Fata Lemes said she was pestered for sex by customers at Mayfair’s Rocket bar and restaurant.
Miss Lemes, 33, alleged bosses ran Rocket “like a sex club” and allowed clients to think waitresses “could be treated as prostitutes”.
The strawberry blonde told a tribunal that on only her second shift two guests told her they were looking for a blonde “for one or more nights”.
Miss Lemes, of Camden, initially wore loose-fitting black clothes, but a week into the job she was ordered to wear a tight bright red dress that had a plunging neckline and was open at the back.
Dress battle: fellow waitress Amanda Bjursten in the dress Miss Lemes refused to wear. Source: Evening StandardShe tried on the outfit and found it was “physically revealing and openly sexual”. She said it made her look like a sex club hostess.
Miss Lemes told Central London Employment Tribunal: “It was indecent. If you put this dress on, you might as well be naked. Everything finishes in the middle at the chest. It is open at the front and back. I did not want men looking at my body.
“I was brought up a Muslim, and am not used to wearing sexually attractive clothes.” She refused to wear it and claims she was immediately fired.
Miss Lemes, a Bosnian Muslim, is suing restaurant group Spring & Greene, which owns the Rocket chain, for sexual harassment and sex discrimination.
She is claiming £20,000 for injury to feelings and lost earnings.
[…]
Spring and Greene, which owns the Rocket chain of restaurants, denies her claim and says she resigned of her own accord. It describes the dress as a “summery staff uniform” that was chosen by two other waitresses. Amanda Bjursten, another waitress, modelled the dress at the tribunal hearing and said she felt “completely comfortable” wearing it.
Luca Scanu, the bar’s manager, denied the dress was meant to be “sexually inviting”. “If you have curves, it will show them, but I can see the curves of a woman’s body if she is wearing trousers.” The firm says the red colour was chosen not to indicate sexual availability but to match the colour scheme of the bar.
Lemes, a Bosnian Muslim who told the tribunal she has 14 years experience as a waitress, started working at the bar in May, earning £5.52 an hour, plus a share of tips and service charge.
She told the tribunal that on her second shift, “I was approached by two guests, explaining that they were looking for a blonde Scandinavian or Swedish girl for one or more nights.
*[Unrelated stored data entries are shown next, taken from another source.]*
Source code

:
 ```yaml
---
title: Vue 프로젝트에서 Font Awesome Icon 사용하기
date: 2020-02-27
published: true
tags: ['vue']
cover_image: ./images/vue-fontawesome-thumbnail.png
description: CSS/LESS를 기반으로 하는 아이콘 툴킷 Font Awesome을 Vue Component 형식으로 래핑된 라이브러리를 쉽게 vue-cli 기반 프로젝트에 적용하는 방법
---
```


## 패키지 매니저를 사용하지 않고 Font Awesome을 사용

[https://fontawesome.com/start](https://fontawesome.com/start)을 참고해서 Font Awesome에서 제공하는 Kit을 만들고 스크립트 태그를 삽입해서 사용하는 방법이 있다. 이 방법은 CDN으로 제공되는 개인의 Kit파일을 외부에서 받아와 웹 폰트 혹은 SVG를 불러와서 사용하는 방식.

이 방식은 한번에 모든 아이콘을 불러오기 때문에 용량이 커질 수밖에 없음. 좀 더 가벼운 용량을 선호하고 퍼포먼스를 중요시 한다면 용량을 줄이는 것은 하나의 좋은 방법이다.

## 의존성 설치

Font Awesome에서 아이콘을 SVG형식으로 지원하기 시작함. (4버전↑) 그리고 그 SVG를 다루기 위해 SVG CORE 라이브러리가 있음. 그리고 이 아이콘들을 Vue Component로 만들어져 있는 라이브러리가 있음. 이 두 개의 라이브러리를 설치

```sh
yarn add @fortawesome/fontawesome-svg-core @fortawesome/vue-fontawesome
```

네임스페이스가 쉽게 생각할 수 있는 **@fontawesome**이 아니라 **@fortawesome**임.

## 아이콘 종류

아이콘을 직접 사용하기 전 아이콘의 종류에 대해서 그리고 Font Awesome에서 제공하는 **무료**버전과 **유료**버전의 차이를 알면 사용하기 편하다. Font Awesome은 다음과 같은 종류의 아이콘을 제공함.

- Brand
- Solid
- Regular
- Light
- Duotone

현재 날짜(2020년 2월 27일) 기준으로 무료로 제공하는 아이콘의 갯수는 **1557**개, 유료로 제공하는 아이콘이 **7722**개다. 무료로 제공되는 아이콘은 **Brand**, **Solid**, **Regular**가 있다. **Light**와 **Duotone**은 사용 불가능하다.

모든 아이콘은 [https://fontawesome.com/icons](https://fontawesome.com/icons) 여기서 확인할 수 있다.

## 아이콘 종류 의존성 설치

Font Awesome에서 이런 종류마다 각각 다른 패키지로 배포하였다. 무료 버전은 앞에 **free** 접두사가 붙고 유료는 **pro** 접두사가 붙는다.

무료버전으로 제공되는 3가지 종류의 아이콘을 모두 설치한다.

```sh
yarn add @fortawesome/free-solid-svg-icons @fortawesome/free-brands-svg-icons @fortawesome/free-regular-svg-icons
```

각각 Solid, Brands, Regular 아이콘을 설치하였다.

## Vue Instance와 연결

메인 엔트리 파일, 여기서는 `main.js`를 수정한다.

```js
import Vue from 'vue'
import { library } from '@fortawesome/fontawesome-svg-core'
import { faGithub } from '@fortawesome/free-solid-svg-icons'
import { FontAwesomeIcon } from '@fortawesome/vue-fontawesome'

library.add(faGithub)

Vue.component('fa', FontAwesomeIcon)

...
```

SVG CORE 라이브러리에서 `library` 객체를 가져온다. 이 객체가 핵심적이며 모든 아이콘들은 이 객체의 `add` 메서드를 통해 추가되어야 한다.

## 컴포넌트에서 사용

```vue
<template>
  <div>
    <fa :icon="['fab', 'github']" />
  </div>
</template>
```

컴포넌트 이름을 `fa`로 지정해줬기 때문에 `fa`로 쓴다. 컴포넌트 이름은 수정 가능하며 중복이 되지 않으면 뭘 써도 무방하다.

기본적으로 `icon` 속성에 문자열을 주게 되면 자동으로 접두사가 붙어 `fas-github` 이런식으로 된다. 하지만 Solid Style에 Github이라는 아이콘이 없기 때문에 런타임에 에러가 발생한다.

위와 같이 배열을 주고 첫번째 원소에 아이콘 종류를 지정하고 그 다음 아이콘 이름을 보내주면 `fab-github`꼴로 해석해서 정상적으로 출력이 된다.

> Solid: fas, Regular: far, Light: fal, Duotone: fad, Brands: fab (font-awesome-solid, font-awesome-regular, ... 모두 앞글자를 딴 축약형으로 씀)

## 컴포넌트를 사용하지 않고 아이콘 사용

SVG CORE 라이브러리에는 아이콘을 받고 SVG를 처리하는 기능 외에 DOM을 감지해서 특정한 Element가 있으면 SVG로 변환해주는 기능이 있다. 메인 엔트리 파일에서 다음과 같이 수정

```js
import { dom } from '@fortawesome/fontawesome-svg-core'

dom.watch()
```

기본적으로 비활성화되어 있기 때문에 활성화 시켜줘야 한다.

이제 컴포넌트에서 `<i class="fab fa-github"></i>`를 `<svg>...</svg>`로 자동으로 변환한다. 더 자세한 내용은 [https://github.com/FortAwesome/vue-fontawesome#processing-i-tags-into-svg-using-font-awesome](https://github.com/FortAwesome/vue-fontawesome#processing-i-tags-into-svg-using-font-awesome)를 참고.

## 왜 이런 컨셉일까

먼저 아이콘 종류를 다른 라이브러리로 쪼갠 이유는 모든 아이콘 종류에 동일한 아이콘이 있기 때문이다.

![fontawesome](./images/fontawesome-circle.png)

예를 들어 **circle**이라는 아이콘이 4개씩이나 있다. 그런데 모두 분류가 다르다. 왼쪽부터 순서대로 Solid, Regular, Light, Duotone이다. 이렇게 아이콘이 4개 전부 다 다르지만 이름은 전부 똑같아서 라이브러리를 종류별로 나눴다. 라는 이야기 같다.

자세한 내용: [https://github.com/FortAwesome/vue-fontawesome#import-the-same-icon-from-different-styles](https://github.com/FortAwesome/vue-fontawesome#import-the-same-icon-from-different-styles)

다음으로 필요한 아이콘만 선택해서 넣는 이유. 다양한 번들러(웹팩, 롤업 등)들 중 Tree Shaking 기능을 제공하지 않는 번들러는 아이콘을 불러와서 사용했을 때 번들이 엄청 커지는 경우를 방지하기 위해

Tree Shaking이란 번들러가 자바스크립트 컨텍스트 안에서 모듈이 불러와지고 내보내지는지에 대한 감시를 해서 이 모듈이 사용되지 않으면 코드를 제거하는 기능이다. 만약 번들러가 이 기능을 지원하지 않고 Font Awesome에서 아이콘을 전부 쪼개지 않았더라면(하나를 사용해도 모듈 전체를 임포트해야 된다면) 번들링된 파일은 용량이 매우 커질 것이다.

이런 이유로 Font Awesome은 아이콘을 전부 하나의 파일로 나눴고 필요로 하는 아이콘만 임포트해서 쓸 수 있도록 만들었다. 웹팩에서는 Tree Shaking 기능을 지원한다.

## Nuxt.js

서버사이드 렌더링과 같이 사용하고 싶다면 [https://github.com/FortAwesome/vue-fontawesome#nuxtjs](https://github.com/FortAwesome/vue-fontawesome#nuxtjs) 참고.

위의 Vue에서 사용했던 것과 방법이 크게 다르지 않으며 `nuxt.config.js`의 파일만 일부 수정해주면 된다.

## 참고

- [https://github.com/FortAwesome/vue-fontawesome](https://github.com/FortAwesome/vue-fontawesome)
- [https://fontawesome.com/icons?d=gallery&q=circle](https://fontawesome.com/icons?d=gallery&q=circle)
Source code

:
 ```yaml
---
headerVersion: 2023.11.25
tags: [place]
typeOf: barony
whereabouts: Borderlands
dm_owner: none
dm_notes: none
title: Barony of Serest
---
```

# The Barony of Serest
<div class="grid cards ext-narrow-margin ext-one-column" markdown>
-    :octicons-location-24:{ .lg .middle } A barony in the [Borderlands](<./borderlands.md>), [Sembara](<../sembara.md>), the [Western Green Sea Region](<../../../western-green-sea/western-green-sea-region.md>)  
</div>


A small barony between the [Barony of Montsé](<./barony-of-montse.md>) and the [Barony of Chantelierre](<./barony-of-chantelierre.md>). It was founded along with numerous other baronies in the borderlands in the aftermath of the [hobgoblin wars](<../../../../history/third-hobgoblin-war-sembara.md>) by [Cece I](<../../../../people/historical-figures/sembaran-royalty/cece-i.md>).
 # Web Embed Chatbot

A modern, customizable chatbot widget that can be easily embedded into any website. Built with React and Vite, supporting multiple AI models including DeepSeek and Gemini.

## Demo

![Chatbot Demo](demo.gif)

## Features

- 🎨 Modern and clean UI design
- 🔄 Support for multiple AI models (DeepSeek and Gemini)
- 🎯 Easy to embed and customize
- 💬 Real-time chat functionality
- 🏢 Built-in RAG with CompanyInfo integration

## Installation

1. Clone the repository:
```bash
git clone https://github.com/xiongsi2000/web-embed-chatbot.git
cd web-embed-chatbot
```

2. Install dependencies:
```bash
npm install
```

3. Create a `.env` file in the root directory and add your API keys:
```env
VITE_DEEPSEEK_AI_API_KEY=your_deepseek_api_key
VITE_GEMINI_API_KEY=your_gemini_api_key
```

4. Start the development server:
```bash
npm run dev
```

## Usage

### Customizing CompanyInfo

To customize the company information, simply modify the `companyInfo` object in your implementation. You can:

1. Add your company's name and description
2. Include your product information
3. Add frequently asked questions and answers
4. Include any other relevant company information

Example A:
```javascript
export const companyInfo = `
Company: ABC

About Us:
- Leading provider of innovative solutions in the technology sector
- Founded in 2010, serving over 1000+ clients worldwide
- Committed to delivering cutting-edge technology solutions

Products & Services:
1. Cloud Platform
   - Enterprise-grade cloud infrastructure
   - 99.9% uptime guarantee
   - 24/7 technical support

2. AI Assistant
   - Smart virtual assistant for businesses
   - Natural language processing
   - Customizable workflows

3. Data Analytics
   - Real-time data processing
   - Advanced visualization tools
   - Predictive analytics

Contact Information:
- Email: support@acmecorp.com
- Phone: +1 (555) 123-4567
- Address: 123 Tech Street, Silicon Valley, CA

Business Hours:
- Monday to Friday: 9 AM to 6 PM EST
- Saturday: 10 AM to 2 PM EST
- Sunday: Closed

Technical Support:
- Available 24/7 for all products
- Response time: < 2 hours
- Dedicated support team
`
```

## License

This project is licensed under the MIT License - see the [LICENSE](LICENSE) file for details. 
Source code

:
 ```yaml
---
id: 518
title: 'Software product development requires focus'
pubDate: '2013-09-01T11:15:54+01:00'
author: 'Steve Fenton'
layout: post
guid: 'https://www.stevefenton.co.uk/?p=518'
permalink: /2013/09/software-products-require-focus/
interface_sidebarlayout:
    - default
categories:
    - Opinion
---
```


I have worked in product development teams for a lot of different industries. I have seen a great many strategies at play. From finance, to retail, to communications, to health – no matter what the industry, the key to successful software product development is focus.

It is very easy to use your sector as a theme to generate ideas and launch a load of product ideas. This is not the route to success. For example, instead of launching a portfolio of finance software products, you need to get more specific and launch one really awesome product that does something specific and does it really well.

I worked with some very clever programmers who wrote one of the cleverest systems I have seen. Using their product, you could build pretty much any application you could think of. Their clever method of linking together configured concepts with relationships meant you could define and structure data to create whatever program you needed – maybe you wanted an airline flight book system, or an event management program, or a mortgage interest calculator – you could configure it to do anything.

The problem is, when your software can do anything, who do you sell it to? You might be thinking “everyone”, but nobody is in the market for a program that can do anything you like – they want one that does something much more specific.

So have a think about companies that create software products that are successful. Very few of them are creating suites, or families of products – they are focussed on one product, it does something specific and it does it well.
It was obvious that they thought that I was Scandinavian. I politely refused the offer.
“I was offended by that offer. I considered the company must be indicating to guests that the bar was the type of bar where they could make sexual offers to staff.”
Initially she wore a black linen skirt or trousers to work, but a week later, she says, she was told she had to wear a new uniform.
“Waitresses told me, looking worried, that the company had brought dresses for us to wear that they thought I would not like,” she said.
“It was a bright red dress that was clinging and revealing of the body. It was clearly designed to be attractive to men sexually.
“I was particularly concerned that clients, who already had made sexual proposals while I was wearing loose black clothing, would regard me as a sexual object or prostitute.”
She said the other waitresses at the bar felt under pressure, but that she informed Scanu she could not wear the dress, and was given one day’s notice.